I’ve had a wonderful but unusual career – 30 years as a Department of State Foreign Service officer, with five posts in Africa and three in Europe and then a decade working fulltime on AIDS and global health with UNICEF and the US Department of Health and Human Services.

When I think back to my best experiences, one day probably best illustrates why I joined Firelight’s board as my first commitment after retiring in January.

As U.S. ambassador to Uganda in 2005, I was visiting Nebbi district in West Nile, one of the remotest parts of the country.  Responsible for what was at the time the largest country program of PEPFAR, President Bush’s Emergency Plan for AIDS Relief, I insisted that a small fraction of the PEPFAR millions be made available in small grants to community-based organizations.  My experience with the “self-help funds” that most embassies in Africa had available for small grants to CBOs showed that these could demonstrate quick results and encouraged grass roots mobilization and innovation.  My visit was to one of those grantees, a women’s group, to see what they had done with one year and $10,000 funding.

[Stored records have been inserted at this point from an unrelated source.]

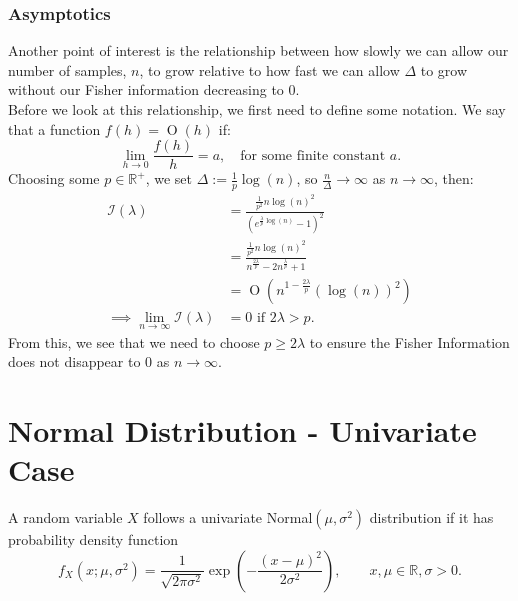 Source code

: \documentclass[11pt,a4,twosided,singlespacing,titlepagenumber=on,numbers=endperiod]{scrreprt}
\numberwithin{equation}{chapter} %
\theoremstyle{remark}
\DeclareMathOperator{\bigo}{O}
\begin{document}
\subsubsection{Asymptotics}
Another point of interest is the relationship between how slowly we can allow our number of samples, $n$, to grow relative to how fast we can allow $\Delta$ to grow without our Fisher information decreasing to 0. \\
Before we look at this relationship, we first need to define some notation. We say that a function $f(h) = \bigo(h)$ if:
\begin{equation*}
	\lim_{h \to 0} \frac{f(h)}{h} = a, \quad \text{for some finite constant } a.
\end{equation*}
Choosing some $p \in \mathbb{R}^+$, we set $\Delta:= \frac{1}{p}\log(n)$, so $\frac{n}{\Delta} \to \infty$ as $n \to \infty$, then:
\begin{equation*}
	\begin{aligned}
		\mathcal{I}(\lambda) &= \frac{\frac{1}{p^2} n \log(n)^2}{(e^{\frac{\lambda}{p} \log(n)} - 1)^2} \\
	    &= \frac{\frac{1}{p^2} n \log(n)^2}{n^{\frac{2 \lambda}{p}} - 2n^{\frac{\lambda}{p}} + 1} \\
	    &= \bigo \left( n^{1-\frac{2\lambda}{p}} (\log(n))^2 \right) \\
	    \implies \lim_{n \to \infty}\mathcal{I}(\lambda) &= 0 \text{ if } 2\lambda > p.
	\end{aligned}
\end{equation*}
From this, we see that we need to choose $p \geq 2\lambda$ to ensure the Fisher Information does not disappear to 0 as $n \to \infty$.

\newpage

\section{Normal Distribution - Univariate Case}

A random variable $X$ follows a univariate Normal$(\mu, \sigma^2)$ distribution if it has probability density function
\begin{equation}\label{eq:normal_pdf}
	f_X(x; \mu, \sigma^2) = \frac{1}{\sqrt{2 \pi \sigma^2}} \exp\left(-\frac{(x - \mu)^2}{2 \sigma^2} \right), \quad \quad x, \mu \in \mathbb{R}, \sigma > 0.
\end{equation}
\end{document}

The trip on kidney-crushing roads to their remote village was agonizingly long.  Arriving at a small room in a simple cement-block building, 15 women were seated around the walls, which were completely covered with hand-drawn maps.  The women had formed a “post-test club,” meaning that most of them had tested positive for HIV and joined together for mutual support.  They applied for the US government grant because they believed there were numerous widows and orphans in their sub-district (>10,000 people) who were not identified and therefore not getting even the meager assistance available to those who joined local AIDS organizations.

They estimated that by visiting every home in the district they would find an additional 70 widows and 200 children who had lost a parent.  The magic marker-on-posterboard maps were the result of their remarkable year-long survey, showing roads and every house visited.  Each compound with a widow was marked with a blue dot, and a red dot represented every orphan.  Their original estimates undercounted by a factor of three.  There were around 200 widows and 600 orphans identified – and this remarkable group knew what the local authorities did not:  where every one of them was located!

Furthermore, the women had asked each affected household to identify their greatest need.  These were many, but the top need identified was school uniforms (without which a child cannot attend school, which is nominally free).

Explaining their survey methods and use of the PEPFAR grant, the women noted that the funds went for local transportation and an occasional meal while canvassing the entire sub-district.  None of them was paid any stipend. They had been frugal, and a couple of thousand dollars were left over.  They had asked and gotten permission from their USAID liaison to use that money to buy sewing machines and fabric and start a reduced-price school uniform business.  Was this alright with the Ambassador, or was I there to tell them to return the machines and the rest of the money?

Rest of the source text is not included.